The major drawback of Platform as a Service is that it may lock you in to the use of a particular development environment and stack of software components. Platform as a Service offerings usually have some proprietary elements (perhaps the development tools or even component libraries). Consequently, you may be wedded to the vendor’s platform and unable to move your applications elsewhere without rewriting them to some degree.

If you suddenly become dissatisfied with your PaaS provider, you may face very high expenses when you suddenly need to rewrite the applications to satisfy the requirements of another PaaS vendor.

The fear of vendor lock-in has led to a new variety of Platform as a Service emerging: Open Platform as a Service. This would offer the same approach as Platform as a Service, except that there is no constraint on choice of development software. It avoids the possibility of lock-in.

Some examples of Platform as a Service include the Google App Engine, AppJet, Etelos, Qrimp, and Force.com.

3. Cloud computing – Software as a Service (SaaS). SaaS has its roots in an early kind of hosting operation carried out by Application Service Providers (ASPs). The ASP business grew up soon after the Internet began to mushroom, with some companies offering to securely, privately host applications. Hosting of supply chain applications and customer relationship management (CRM) applications was particularly prominent, although some ASPs simply specialized in running email. Prior to the advent of this type of service, companies often spent huge amounts of money implementing and customizing these applications to satisfy internal business requirements. Many of these products weren’t only difficult to implement but hard to learn and use. However, the most successful vendors were those who recognized that an application delivered as a service with a monthly fee based on the number of users had to be easy to use and easy to stay with.
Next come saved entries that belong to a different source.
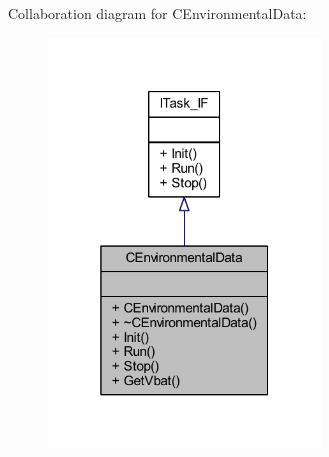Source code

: Collaboration diagram for C\+Environmental\+Data\+:\nopagebreak
\begin{figure}[H]
\begin{center}
\leavevmode
\includegraphics[width=205pt]{class_c_environmental_data__coll__graph}
\end{center}
\end{figure}
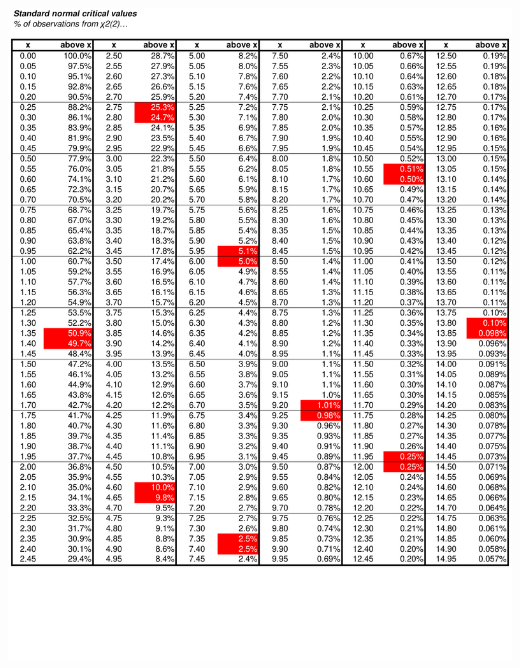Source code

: \documentclass[8pt,letterpaper, landscape]{extarticle} %
\begin{document}
\begin{center}
\includegraphics[height=9.75in, angle=90]{images/cv4}

\end{center}
\end{document}
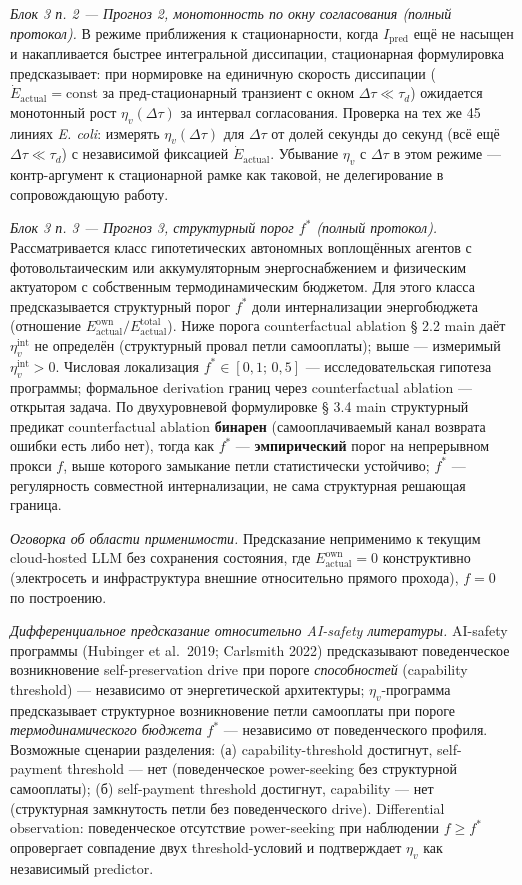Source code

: \documentclass[pdflatex,sn-mathphys-ay]{sn-jnl}
\begin{document}
\emph{Блок 3 п. 2 --- Прогноз 2, монотонность по окну согласования (полный протокол).} В режиме приближения к стационарности, когда \(I_{\text{pred}}\) ещё не насыщен и накапливается быстрее интегральной диссипации, стационарная формулировка предсказывает: при нормировке на единичную скорость диссипации (\(\dot{E}_{\text{actual}} = \text{const}\) за пред-стационарный транзиент с окном \(\Delta\tau \ll \tau_d\)) ожидается монотонный рост \(\eta_v(\Delta\tau)\) за интервал согласования. Проверка на тех же 45 линиях \emph{E. coli}: измерять \(\eta_v(\Delta\tau)\) для \(\Delta\tau\) от долей секунды до секунд (всё ещё \(\Delta\tau \ll \tau_d\)) с независимой фиксацией \(\dot{E}_{\text{actual}}\). Убывание \(\eta_v\) с \(\Delta\tau\) в этом режиме --- контр-аргумент к стационарной рамке как таковой, не делегирование в сопровождающую работу.

\emph{Блок 3 п. 3 --- Прогноз 3, структурный порог \(f^*\) (полный протокол).} Рассматривается класс гипотетических автономных воплощённых агентов с фотовольтаическим или аккумуляторным энергоснабжением и физическим актуатором с собственным термодинамическим бюджетом. Для этого класса предсказывается структурный порог \(f^*\) доли интернализации энергобюджета (отношение \(E_{\text{actual}}^{\text{own}}/E_{\text{actual}}^{\text{total}}\)). Ниже порога counterfactual ablation § 2.2 main даёт \(\eta_v^{\text{int}}\) не определён (структурный провал петли самооплаты); выше --- измеримый \(\eta_v^{\text{int}} > 0\). Числовая локализация \(f^* \in [0{,}1;\, 0{,}5]\) --- исследовательская гипотеза программы; формальное derivation границ через counterfactual ablation --- открытая задача. По двухуровневой формулировке § 3.4 main структурный предикат counterfactual ablation \textbf{бинарен} (самооплачиваемый канал возврата ошибки есть либо нет), тогда как \(f^*\) --- \textbf{эмпирический} порог на непрерывном прокси \(f\), выше которого замыкание петли статистически устойчиво; \(f^*\) --- регулярность совместной интернализации, не сама структурная решающая граница.

\emph{Оговорка об области применимости.} Предсказание неприменимо к текущим cloud-hosted LLM без сохранения состояния, где \(E_{\text{actual}}^{\text{own}} = 0\) конструктивно (электросеть и инфраструктура внешние относительно прямого прохода), \(f = 0\) по построению.

\emph{Дифференциальное предсказание относительно AI-safety литературы.} AI-safety программы (Hubinger et al.~2019; Carlsmith 2022) предсказывают поведенческое возникновение self-preservation drive при пороге \emph{способностей} (capability threshold) --- независимо от энергетической архитектуры; \(\eta_v\)-программа предсказывает структурное возникновение петли самооплаты при пороге \emph{термодинамического бюджета} \(f^*\) --- независимо от поведенческого профиля. Возможные сценарии разделения: (а) capability-threshold достигнут, self-payment threshold --- нет (поведенческое power-seeking без структурной самооплаты); (б) self-payment threshold достигнут, capability --- нет (структурная замкнутость петли без поведенческого drive). Differential observation: поведенческое отсутствие power-seeking при наблюдении \(f \ge f^*\) опровергает совпадение двух threshold-условий и подтверждает \(\eta_v\) как независимый predictor.
\end{document}
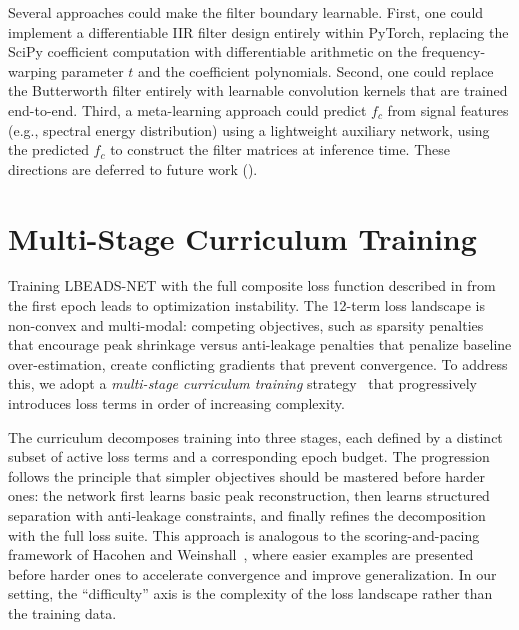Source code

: Several approaches could make the filter boundary learnable. First, one could implement a differentiable IIR filter design entirely within PyTorch, replacing the SciPy coefficient computation with differentiable arithmetic on the frequency-warping parameter $t$ and the coefficient polynomials. Second, one could replace the Butterworth filter entirely with learnable convolution kernels that are trained end-to-end. Third, a meta-learning approach could predict $f_c$ from signal features (e.g., spectral energy distribution) using a lightweight auxiliary network, using the predicted $f_c$ to construct the filter matrices at inference time. These directions are deferred to future work ().


\section{Multi-Stage Curriculum Training}
\label{sec:method_curriculum}

Training LBEADS-NET with the full composite loss function described in  from the first epoch leads to optimization instability. The 12-term loss landscape is non-convex and multi-modal: competing objectives, such as sparsity penalties that encourage peak shrinkage versus anti-leakage penalties that penalize baseline over-estimation, create conflicting gradients that prevent convergence. To address this, we adopt a \emph{multi-stage curriculum training} strategy~\cite{hacohen2019curriculum} that progressively introduces loss terms in order of increasing complexity.

The curriculum decomposes training into three stages, each defined by a distinct subset of active loss terms and a corresponding epoch budget. The progression follows the principle that simpler objectives should be mastered before harder ones: the network first learns basic peak reconstruction, then learns structured separation with anti-leakage constraints, and finally refines the decomposition with the full loss suite. This approach is analogous to the scoring-and-pacing framework of Hacohen and Weinshall~\cite{hacohen2019curriculum}, where easier examples are presented before harder ones to accelerate convergence and improve generalization. In our setting, the ``difficulty'' axis is the complexity of the loss landscape rather than the training data.


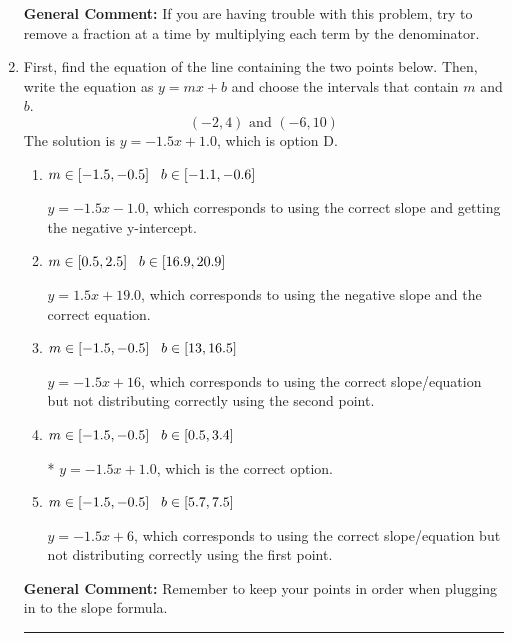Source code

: \documentclass{extbook}[14pt]
\newcommand{\litem}[1]{\item #1

\rule{\textwidth}{0.4pt}}
\begin{document}
\begin{enumerate}
{\textbf{General Comment:} If you are having trouble with this problem, try to remove a fraction at a time by multiplying each term by the denominator.
}
\litem{
First, find the equation of the line containing the two points below. Then, write the equation as $ y=mx+b $ and choose the intervals that contain $m$ and $b$.
\[ (-2, 4) \text{ and } (-6, 10) \]The solution is \( y = -1.5x + 1.0 \), which is option D.\begin{enumerate}[label=\Alph*.]
\item \( m \in [-1.5, -0.5] \hspace*{3mm} b \in [-1.1, -0.6] \)

 $y = -1.5x -1.0$, which corresponds to using the correct slope and getting the negative y-intercept.
\item \( m \in [0.5, 2.5] \hspace*{3mm} b \in [16.9, 20.9] \)

 $y = 1.5x + 19.0$, which corresponds to using the negative slope and the correct equation.
\item \( m \in [-1.5, -0.5] \hspace*{3mm} b \in [13, 16.5] \)

 $y = -1.5x + 16$, which corresponds to using the correct slope/equation but not distributing correctly using the second point.
\item \( m \in [-1.5, -0.5] \hspace*{3mm} b \in [0.5, 3.4] \)

* $y = -1.5x + 1.0$, which is the correct option.
\item \( m \in [-1.5, -0.5] \hspace*{3mm} b \in [5.7, 7.5] \)

 $y = -1.5x + 6$, which corresponds to using the correct slope/equation but not distributing correctly using the first point.
\end{enumerate}

\textbf{General Comment:} Remember to keep your points in order when plugging in to the slope formula.
}
\end{enumerate}
\end{document}
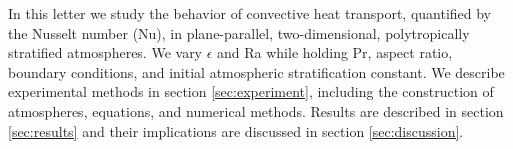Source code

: \documentclass[aps, prl, twocolumn, nofootinbib, groupedaddress, amsfonts, amssymb, amsmath]{revtex4-1}
\newcommand{\nrho}{\ensuremath{n_{\rho}}}
\begin{document}

In this letter we study the behavior of convective heat transport, 
quantified by the Nusselt number (Nu), in plane-parallel, 
two-dimensional, polytropically stratified atmospheres.  
We vary $\epsilon$ and Ra while holding Pr, aspect ratio, boundary conditions,
and initial atmospheric stratification
constant.  We describe experimental methods in section 
\ref{sec:experiment}, including the construction of atmospheres, equations, and numerical methods.  
Results are described in section \ref{sec:results} and their implications are discussed
in section \ref{sec:discussion}.
\end{document}
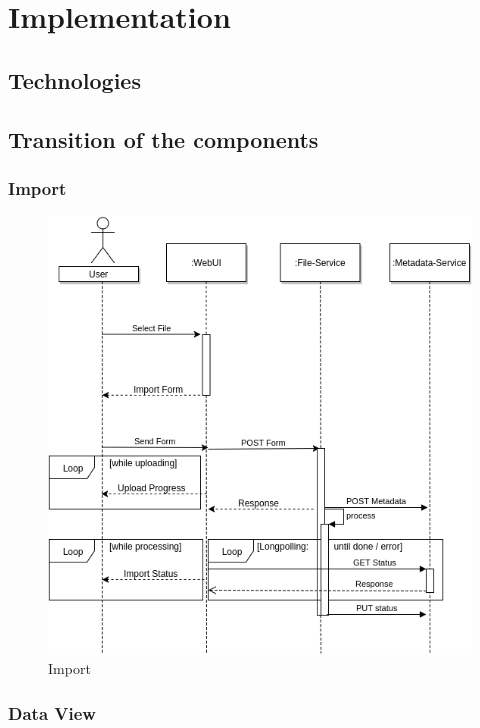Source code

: 
\chapter{Implementation}



\section{Technologies}


\section{Transition of the components}

\subsection{Import}
\begin{figure}[H]
	\centering\includegraphics[width=.75\textwidth]{res/Import}
	\caption{Import}
	\label{fig:import}
\end{figure}

\subsection{Data View}


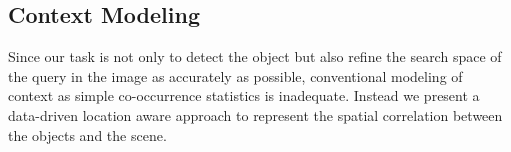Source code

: %
%
%
%




\subsection{Context Modeling}
\label{sec:context}
Since our task is not only to detect the object but also refine the search space of the query in the image as accurately as possible, conventional modeling of context as simple co-occurrence statistics is inadequate. Instead we present a data-driven location aware approach to represent the spatial correlation between the objects and the scene.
The software price is usually on a per-use base and no in advance costs involved from the service provider. (Of course, in fact your organization could perhaps have some upfront works to do in order to get your data uploaded into the Software as a Service application database and also you may need to manage ongoing data integration between your internal data stores and cloud.) Businesses will have the instance benefit of reducing capital expenses. Moreover, a business gets the flexibility to try new application on a rental base and then can continue to use.